In altri termini, perché la dichiarazione, resa dal contribuente nel corso di un accesso, di non possedere libri, registri, scritture e documenti compresi quelli la cui tenuta e conservazione non sia obbligatoria) richiestigli in esibizione determini la preclusione a che gli stessi possano essere presi in considerazione in suo favore ai fini dell'accertamento in sede amministrativa o contenziosa, occorre: la sua non veridicità o, più generale, il suo concretarsi - in quanto diretta ad impedire l'ispezione del documento - in un sostanziale rifiuto di esibizione, accertabile con qualunque mezzo di prova e anche attraverso presunzioni; la coscienza la volontà della dichiarazione stessa; il dolo, costituito dalla volontà del contribuente di impedire che, nel corso dell'accesso, possa essere effettuata l'ispezione del documento; pertanto, non integrano i presupposti applicativi della preclusione le dichiarazioni (il cui contenuto corrisponda al vero) dell'indisponibilità del documento, non solo se questa sia ascrivibile a caso fortuito o forza maggiore, ma anche imputabile a colpa, quale ad esempio la negligenza e imperizia nella custodia e conservazione (cfr.
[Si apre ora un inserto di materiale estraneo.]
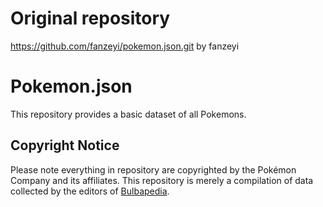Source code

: # Original repository
https://github.com/fanzeyi/pokemon.json.git
by fanzeyi

# Pokemon.json

This repository provides a basic dataset of all Pokemons.

## Copyright Notice

Please note everything in repository are copyrighted by the Pokémon Company and its affiliates.
This repository is merely a compilation of data collected by the editors of [Bulbapedia](https://bulbapedia.bulbagarden.net/wiki/Main_Page).
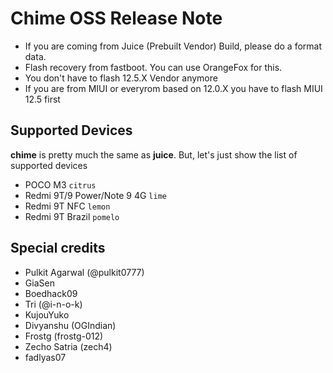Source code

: # Chime OSS Release Note

- If you are coming from Juice (Prebuilt Vendor) Build, please do a format data.
- Flash recovery from fastboot. You can use OrangeFox for this.
- You don't have to flash 12.5.X Vendor anymore
- If you are from MIUI or everyrom based on 12.0.X you have to flash MIUI 12.5 first

## Supported Devices

**chime** is pretty much the same as **juice**. But, let's just show the list of supported devices
- POCO M3 `citrus`
- Redmi 9T/9 Power/Note 9 4G `lime`
- Redmi 9T NFC `lemon`
- Redmi 9T Brazil `pomelo`

## Special credits
- Pulkit Agarwal (@pulkit0777)
- GiaSen
- Boedhack09
- Tri (@i-n-o-k)
- KujouYuko
- Divyanshu (OGIndian)
- Frostg (frostg-012) 
- Zecho Satria (zech4)
- fadlyas07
Cass. 27556/2009 e 10527/2017).
Rigettata invece la doglianza relativa alla mancata risposta dell’amministrazione alle osservazioni formulate dal contribuente al verbale di constatazione.
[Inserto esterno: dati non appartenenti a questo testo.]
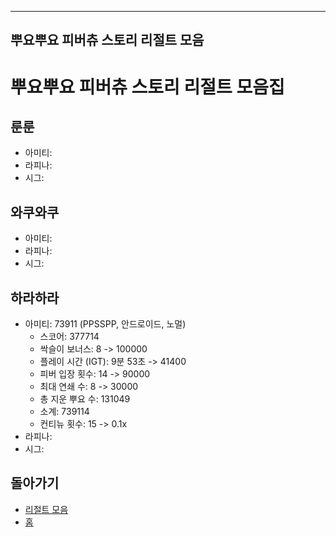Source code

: ------------------
뿌요뿌요 피버츄 스토리 리절트 모음
------------------

# 뿌요뿌요 피버츄 스토리 리절트 모음집

## 룬룬
- 아미티:
- 라피나:
- 시그:

## 와쿠와쿠
- 아미티:
- 라피나:
- 시그:

## 하라하라
- 아미티: 73911 (PPSSPP, 안드로이드, 노멀)
  - 스코어: 377714
  - 싹슬이 보너스: 8 -> 100000
  - 플레이 시간 (IGT): 9분 53초 -> 41400
  - 피버 입장 횟수: 14 -> 90000
  - 최대 연쇄 수: 8 -> 30000
  - 총 지운 뿌요 수: 131049
  - 소계: 739114
  - 컨티뉴 횟수: 15 -> 0.1x
- 라피나:
- 시그:

## 돌아가기
- [리절트 모음](../)
- [홈](../../)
Sul punto è dirimente l’orientamento per cui all'obbligo dell'amministrazione finanziaria di "valutare" le osservazioni del contribuente (cui l'imposizione del termine dilatorio, questa sì a pena di nullità, è strumentale) non si aggiunge l'ulteriore obbligo di esplicitare detta valutazione nell'atto impositivo, a pena di nullità." Si tratta di una considerazione assai rilevante, posto che essa va coniugata con l'ulteriore affermazione secondo la quale in tema di imposte sui redditi e sul valore aggiunto, è valido l'avviso di accertamento che non menzioni le osservazioni del contribuente della L. n. 212 del 2000, ex art. 12, comma 7, atteso che, da un lato, la nullità consegue solo alle irregolarità per le quali sia espressamente prevista dalla legge oppure da cui derivi una lesione di specifici diritti o garanzie tale da impedire la produzione di ogni effetto e, dall'altro lato, l'Amministrazione ha l'obbligo di valutare tali osservazioni, ma non di esplicitare detta valutazione nell'atto impositivo" (Cass. n. 8378/2017, Cass. 20781/2016; Cass. 15616/2016).